[Items from a dataset]

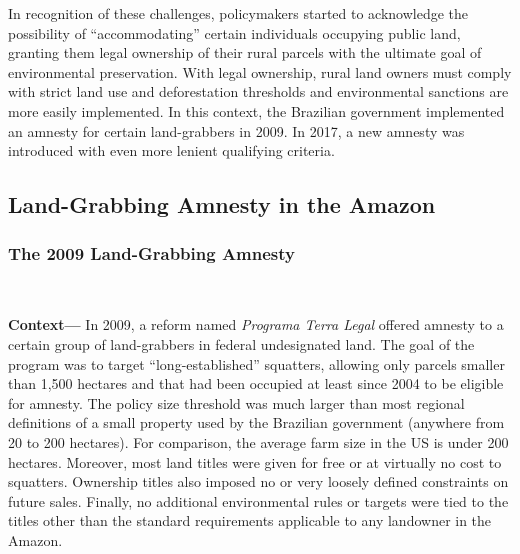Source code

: \documentclass[12pt]{article}
\begin{document}
\quad In recognition of these challenges, policymakers started to acknowledge the possibility of ``accommodating'' certain individuals occupying public land, granting them legal ownership of their rural parcels with the ultimate goal of environmental preservation. With legal ownership, rural land owners must comply with strict land use and deforestation thresholds and environmental sanctions are more easily implemented. In this context, the Brazilian government implemented an amnesty for certain land-grabbers in 2009. In 2017, a new amnesty was introduced with even more lenient qualifying criteria. 


\subsection{Land-Grabbing Amnesty in the Amazon}

\subsubsection{The 2009 Land-Grabbing Amnesty}
\ 

\quad \textbf{Context---} In 2009, a reform named \textit{Programa Terra Legal} offered amnesty to a certain group of land-grabbers in federal undesignated land. The goal of the program was to target ``long-established'' squatters, allowing only parcels smaller than 1,500 hectares and that had been occupied at least since 2004 to be eligible for amnesty. The policy size threshold was much larger than most regional definitions of a small property used by the Brazilian government (anywhere from 20 to 200 hectares). For comparison, the average farm size in the US is under 200 hectares. Moreover, most land titles were given for free or at virtually no cost to squatters. Ownership titles also imposed no or very loosely defined constraints on future sales. Finally, no additional environmental rules or targets were tied to the titles other than the standard requirements applicable to any landowner in the Amazon.
\ 
\end{document}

#### [Exercise prompt]
Only the lines that hold the word "Grabbing" are wanted; each should be pulled from the records.

#### [Exercise solution]
\subsection{Land-Grabbing Amnesty in the Amazon}
\subsubsection{The 2009 Land-Grabbing Amnesty}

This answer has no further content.